:: Record extracts ::
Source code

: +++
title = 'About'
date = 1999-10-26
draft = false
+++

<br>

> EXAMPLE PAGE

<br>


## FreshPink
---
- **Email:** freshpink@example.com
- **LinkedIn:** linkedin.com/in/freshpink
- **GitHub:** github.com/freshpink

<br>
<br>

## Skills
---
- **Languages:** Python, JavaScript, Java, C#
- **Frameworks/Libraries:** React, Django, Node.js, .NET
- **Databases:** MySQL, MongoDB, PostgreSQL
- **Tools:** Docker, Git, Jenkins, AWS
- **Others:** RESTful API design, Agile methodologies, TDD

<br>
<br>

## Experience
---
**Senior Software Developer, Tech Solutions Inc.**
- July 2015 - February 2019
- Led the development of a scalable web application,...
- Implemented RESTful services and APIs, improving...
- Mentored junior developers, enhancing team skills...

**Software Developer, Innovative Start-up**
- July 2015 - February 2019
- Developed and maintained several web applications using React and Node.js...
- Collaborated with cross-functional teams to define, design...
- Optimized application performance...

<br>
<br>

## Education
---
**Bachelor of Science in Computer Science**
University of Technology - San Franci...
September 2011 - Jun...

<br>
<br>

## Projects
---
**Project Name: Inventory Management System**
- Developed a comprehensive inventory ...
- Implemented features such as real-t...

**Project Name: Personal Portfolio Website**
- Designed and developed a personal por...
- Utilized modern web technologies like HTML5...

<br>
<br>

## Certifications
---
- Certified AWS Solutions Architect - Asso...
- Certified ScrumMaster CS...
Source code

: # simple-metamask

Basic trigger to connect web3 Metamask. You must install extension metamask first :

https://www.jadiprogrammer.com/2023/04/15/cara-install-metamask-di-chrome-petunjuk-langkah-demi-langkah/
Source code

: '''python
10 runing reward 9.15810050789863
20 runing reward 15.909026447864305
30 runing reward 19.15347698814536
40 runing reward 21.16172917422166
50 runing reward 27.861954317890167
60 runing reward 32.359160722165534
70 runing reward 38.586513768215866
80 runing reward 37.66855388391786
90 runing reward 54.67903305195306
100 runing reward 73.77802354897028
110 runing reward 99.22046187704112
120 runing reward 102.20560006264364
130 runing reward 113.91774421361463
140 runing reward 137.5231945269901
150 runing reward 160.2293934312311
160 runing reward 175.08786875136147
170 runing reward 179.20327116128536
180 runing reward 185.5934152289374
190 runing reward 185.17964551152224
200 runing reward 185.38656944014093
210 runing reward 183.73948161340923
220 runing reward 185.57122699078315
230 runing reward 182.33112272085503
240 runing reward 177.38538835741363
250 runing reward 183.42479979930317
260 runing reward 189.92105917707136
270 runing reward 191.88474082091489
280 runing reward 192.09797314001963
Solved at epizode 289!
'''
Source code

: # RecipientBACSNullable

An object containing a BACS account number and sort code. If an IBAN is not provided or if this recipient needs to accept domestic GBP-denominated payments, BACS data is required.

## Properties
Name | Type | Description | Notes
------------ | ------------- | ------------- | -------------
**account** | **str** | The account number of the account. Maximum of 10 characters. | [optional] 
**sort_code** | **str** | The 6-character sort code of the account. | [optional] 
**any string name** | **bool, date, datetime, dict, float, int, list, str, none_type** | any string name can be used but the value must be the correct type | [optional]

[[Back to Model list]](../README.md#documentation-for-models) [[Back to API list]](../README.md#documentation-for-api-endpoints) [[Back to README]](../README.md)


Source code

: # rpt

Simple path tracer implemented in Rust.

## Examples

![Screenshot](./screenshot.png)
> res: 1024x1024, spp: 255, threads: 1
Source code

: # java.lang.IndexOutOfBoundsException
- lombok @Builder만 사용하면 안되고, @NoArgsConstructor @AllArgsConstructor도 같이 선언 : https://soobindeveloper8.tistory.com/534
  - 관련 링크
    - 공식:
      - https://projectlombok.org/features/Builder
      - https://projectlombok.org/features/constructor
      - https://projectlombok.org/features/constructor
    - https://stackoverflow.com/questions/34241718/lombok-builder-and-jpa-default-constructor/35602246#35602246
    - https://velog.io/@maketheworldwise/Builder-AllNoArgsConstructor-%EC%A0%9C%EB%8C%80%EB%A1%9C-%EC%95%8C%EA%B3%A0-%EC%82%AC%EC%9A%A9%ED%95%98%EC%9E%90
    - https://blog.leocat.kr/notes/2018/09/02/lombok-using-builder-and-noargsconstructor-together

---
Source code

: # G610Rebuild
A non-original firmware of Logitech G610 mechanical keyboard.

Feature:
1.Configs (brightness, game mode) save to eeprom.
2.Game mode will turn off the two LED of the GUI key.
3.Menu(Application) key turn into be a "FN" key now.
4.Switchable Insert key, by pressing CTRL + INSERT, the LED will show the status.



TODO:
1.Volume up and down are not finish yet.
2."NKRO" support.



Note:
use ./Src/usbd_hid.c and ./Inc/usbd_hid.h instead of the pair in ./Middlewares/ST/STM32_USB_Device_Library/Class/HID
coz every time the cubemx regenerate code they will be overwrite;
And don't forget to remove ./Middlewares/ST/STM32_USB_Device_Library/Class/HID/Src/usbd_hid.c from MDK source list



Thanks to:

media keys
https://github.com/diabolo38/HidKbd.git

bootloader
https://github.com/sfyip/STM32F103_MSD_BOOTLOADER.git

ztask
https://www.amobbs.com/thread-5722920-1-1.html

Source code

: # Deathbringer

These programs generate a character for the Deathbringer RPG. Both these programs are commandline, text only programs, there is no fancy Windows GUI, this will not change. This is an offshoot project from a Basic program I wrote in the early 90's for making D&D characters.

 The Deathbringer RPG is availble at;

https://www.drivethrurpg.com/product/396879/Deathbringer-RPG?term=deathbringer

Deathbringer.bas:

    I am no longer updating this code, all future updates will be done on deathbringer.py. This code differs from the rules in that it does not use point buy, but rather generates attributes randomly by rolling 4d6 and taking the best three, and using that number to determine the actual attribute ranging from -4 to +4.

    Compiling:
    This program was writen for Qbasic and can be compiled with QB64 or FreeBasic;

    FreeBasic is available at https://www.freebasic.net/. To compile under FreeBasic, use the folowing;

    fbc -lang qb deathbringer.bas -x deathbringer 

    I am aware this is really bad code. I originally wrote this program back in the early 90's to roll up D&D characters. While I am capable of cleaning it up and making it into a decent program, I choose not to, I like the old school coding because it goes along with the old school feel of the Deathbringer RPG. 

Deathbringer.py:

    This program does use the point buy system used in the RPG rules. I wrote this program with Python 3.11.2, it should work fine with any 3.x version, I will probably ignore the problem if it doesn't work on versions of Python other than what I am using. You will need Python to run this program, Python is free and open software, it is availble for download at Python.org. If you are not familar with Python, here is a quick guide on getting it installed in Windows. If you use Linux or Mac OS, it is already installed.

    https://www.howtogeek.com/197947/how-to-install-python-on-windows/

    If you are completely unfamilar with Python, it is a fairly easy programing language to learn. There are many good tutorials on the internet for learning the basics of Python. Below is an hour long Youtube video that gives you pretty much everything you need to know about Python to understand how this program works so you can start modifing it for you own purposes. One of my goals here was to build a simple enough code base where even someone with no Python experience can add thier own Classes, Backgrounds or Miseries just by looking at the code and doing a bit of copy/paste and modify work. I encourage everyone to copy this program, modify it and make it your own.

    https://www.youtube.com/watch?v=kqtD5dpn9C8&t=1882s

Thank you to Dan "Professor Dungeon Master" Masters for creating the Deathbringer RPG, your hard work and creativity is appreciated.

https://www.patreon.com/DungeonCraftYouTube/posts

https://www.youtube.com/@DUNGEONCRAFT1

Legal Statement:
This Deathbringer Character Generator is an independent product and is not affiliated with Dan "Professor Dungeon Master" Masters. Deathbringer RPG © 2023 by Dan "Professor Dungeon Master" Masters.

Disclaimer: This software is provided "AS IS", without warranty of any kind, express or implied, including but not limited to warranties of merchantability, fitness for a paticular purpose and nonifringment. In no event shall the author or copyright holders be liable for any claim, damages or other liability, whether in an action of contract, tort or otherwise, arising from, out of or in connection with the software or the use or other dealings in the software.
:::
What to produce: In the listing above, the lines from the one containing "30 runing reward 19.15347698814536" through the one containing "150 runing reward 160.2293934312311" must be set down exactly, with no other lines.

Answer for this exercise:
30 runing reward 19.15347698814536
40 runing reward 21.16172917422166
50 runing reward 27.861954317890167
60 runing reward 32.359160722165534
70 runing reward 38.586513768215866
80 runing reward 37.66855388391786
90 runing reward 54.67903305195306
100 runing reward 73.77802354897028
110 runing reward 99.22046187704112
120 runing reward 102.20560006264364
130 runing reward 113.91774421361463
140 runing reward 137.5231945269901
150 runing reward 160.2293934312311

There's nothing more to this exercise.